> Try it
Could you say how many lines in the records include "suites"? Please give the number by itself.

Data entries:
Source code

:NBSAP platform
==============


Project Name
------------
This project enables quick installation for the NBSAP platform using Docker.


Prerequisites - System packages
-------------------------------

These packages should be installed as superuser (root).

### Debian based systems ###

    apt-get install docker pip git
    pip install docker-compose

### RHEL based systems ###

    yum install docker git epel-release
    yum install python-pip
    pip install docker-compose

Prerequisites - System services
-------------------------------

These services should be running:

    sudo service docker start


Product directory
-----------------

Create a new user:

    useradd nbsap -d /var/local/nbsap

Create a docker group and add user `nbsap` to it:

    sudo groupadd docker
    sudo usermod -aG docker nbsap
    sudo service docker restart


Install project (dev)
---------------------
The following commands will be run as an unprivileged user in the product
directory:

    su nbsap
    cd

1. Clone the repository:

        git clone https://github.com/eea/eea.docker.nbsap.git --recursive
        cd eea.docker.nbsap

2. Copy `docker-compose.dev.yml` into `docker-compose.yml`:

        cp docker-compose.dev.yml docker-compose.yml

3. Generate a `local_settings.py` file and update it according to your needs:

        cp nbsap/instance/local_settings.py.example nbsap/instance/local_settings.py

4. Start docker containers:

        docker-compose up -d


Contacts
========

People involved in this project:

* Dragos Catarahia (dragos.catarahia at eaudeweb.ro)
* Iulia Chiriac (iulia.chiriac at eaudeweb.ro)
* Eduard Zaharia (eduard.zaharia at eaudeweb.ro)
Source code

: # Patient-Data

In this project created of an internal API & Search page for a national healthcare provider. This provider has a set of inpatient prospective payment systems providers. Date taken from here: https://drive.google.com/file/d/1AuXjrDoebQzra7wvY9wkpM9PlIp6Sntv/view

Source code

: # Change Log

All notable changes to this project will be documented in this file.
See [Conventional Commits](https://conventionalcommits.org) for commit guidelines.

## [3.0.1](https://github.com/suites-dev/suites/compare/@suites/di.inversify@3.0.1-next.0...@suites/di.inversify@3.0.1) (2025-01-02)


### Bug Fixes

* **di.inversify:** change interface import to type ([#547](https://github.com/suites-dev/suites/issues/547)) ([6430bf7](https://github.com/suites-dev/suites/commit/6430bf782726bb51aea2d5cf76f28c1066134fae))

> Your solution
2